Problem statement: Extract every line from the records below that contains the word "confirm".

Dataset records:
◆ ◆ ◆ ◆
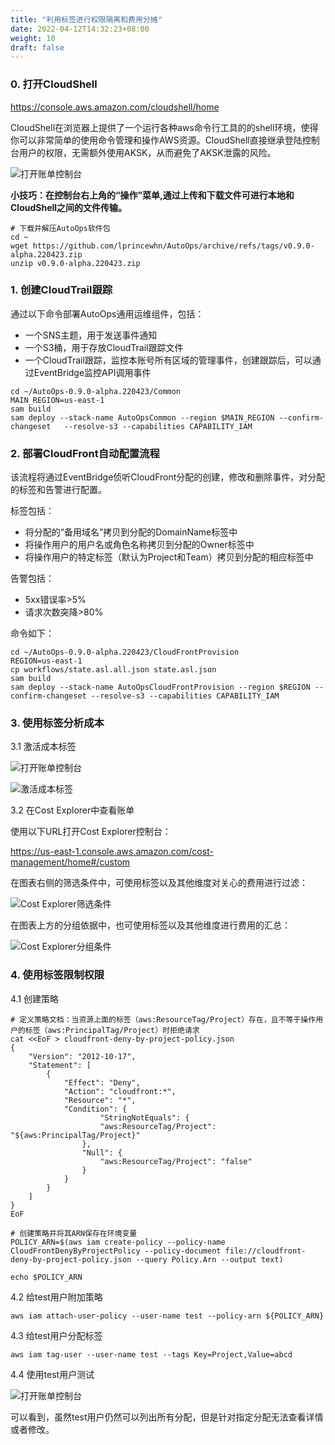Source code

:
 ```yaml
---
title: "利用标签进行权限隔离和费用分摊"
date: 2022-04-12T14:32:23+08:00
weight: 10
draft: false
---
```


### 0. 打开CloudShell

https://console.aws.amazon.com/cloudshell/home

CloudShell在浏览器上提供了一个运行各种aws命令行工具的的shell环境，使得你可以非常简单的使用命令管理和操作AWS资源。CloudShell直接继承登陆控制台用户的权限，无需额外使用AKSK，从而避免了AKSK泄露的风险。

![打开账单控制台](/images/cloudshell.png?classes=border)

**小技巧：在控制台右上角的“操作”菜单,通过上传和下载文件可进行本地和CloudShell之间的文件传输。**

    # 下载并解压AutoOps软件包
    cd ~
    wget https://github.com/lprincewhn/AutoOps/archive/refs/tags/v0.9.0-alpha.220423.zip
    unzip v0.9.0-alpha.220423.zip


### 1. 创建CloudTrail跟踪

通过以下命令部署AutoOps通用运维组件，包括：

- 一个SNS主题，用于发送事件通知
- 一个S3桶，用于存放CloudTrail跟踪文件
- 一个CloudTrail跟踪，监控本账号所有区域的管理事件，创建跟踪后，可以通过EventBridge监控API调用事件

```
cd ~/AutoOps-0.9.0-alpha.220423/Common  
MAIN_REGION=us-east-1
sam build
sam deploy --stack-name AutoOpsCommon --region $MAIN_REGION --confirm-changeset   --resolve-s3 --capabilities CAPABILITY_IAM
``` 

### 2. 部署CloudFront自动配置流程

该流程将通过EventBridge侦听CloudFront分配的创建，修改和删除事件，对分配的标签和告警进行配置。

标签包括：
- 将分配的“备用域名”拷贝到分配的DomainName标签中
- 将操作用户的用户名或角色名称拷贝到分配的Owner标签中
- 将操作用户的特定标签（默认为Project和Team）拷贝到分配的相应标签中

告警包括：
- 5xx错误率>5%
- 请求次数突降>80%

命令如下：

```
cd ~/AutoOps-0.9.0-alpha.220423/CloudFrontProvision
REGION=us-east-1
cp workflows/state.asl.all.json state.asl.json 
sam build
sam deploy --stack-name AutoOpsCloudFrontProvision --region $REGION --confirm-changeset --resolve-s3 --capabilities CAPABILITY_IAM
```

### 3. 使用标签分析成本

3.1 激活成本标签

![打开账单控制台](/images/billing_dashboard.png?classes=border&width=200px)

![激活成本标签](/images/active_cost_tag.png?classes=border&width=700px)

3.2 在Cost Explorer中查看账单

使用以下URL打开Cost Explorer控制台：
    
https://us-east-1.console.aws.amazon.com/cost-management/home#/custom

在图表右侧的筛选条件中，可使用标签以及其他维度对关心的费用进行过滤：

![Cost Explorer筛选条件](/images/ce_filter.png?classes=border&width=200px)

在图表上方的分组依据中，也可使用标签以及其他维度进行费用的汇总：

![Cost Explorer分组条件](/images/ce_groupby.png?classes=border&width=600px)

### 4. 使用标签限制权限

4.1 创建策略
    
    # 定义策略文档：当资源上面的标签（aws:ResourceTag/Project）存在，且不等于操作用户的标签（aws:PrincipalTag/Project）时拒绝请求
    cat <<EoF > cloudfront-deny-by-project-policy.json
    {
        "Version": "2012-10-17",
        "Statement": [
            {
                "Effect": "Deny",
                "Action": "cloudfront:*",
                "Resource": "*",
                "Condition": {
                        "StringNotEquals": {
                        "aws:ResourceTag/Project": "${aws:PrincipalTag/Project}"
                    },
                    "Null": {
                        "aws:ResourceTag/Project": "false"
                    }
                }
            }
        ]
    }
    EoF

    # 创建策略并将其ARN保存在环境变量
    POLICY_ARN=$(aws iam create-policy --policy-name CloudFrontDenyByProjectPolicy --policy-document file://cloudfront-deny-by-project-policy.json --query Policy.Arn --output text)

    echo $POLICY_ARN

4.2 给test用户附加策略

    aws iam attach-user-policy --user-name test --policy-arn ${POLICY_ARN}

4.3 给test用户分配标签

    aws iam tag-user --user-name test --tags Key=Project,Value=abcd

4.4 使用test用户测试

![打开账单控制台](/images/cloufront_deny.png?classes=border)

可以看到，虽然test用户仍然可以列出所有分配，但是针对指定分配无法查看详情或者修改。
◆ ◆ ◆ ◆
Exercise solution:
sam deploy --stack-name AutoOpsCommon --region $MAIN_REGION --confirm-changeset   --resolve-s3 --capabilities CAPABILITY_IAM
sam deploy --stack-name AutoOpsCloudFrontProvision --region $REGION --confirm-changeset --resolve-s3 --capabilities CAPABILITY_IAM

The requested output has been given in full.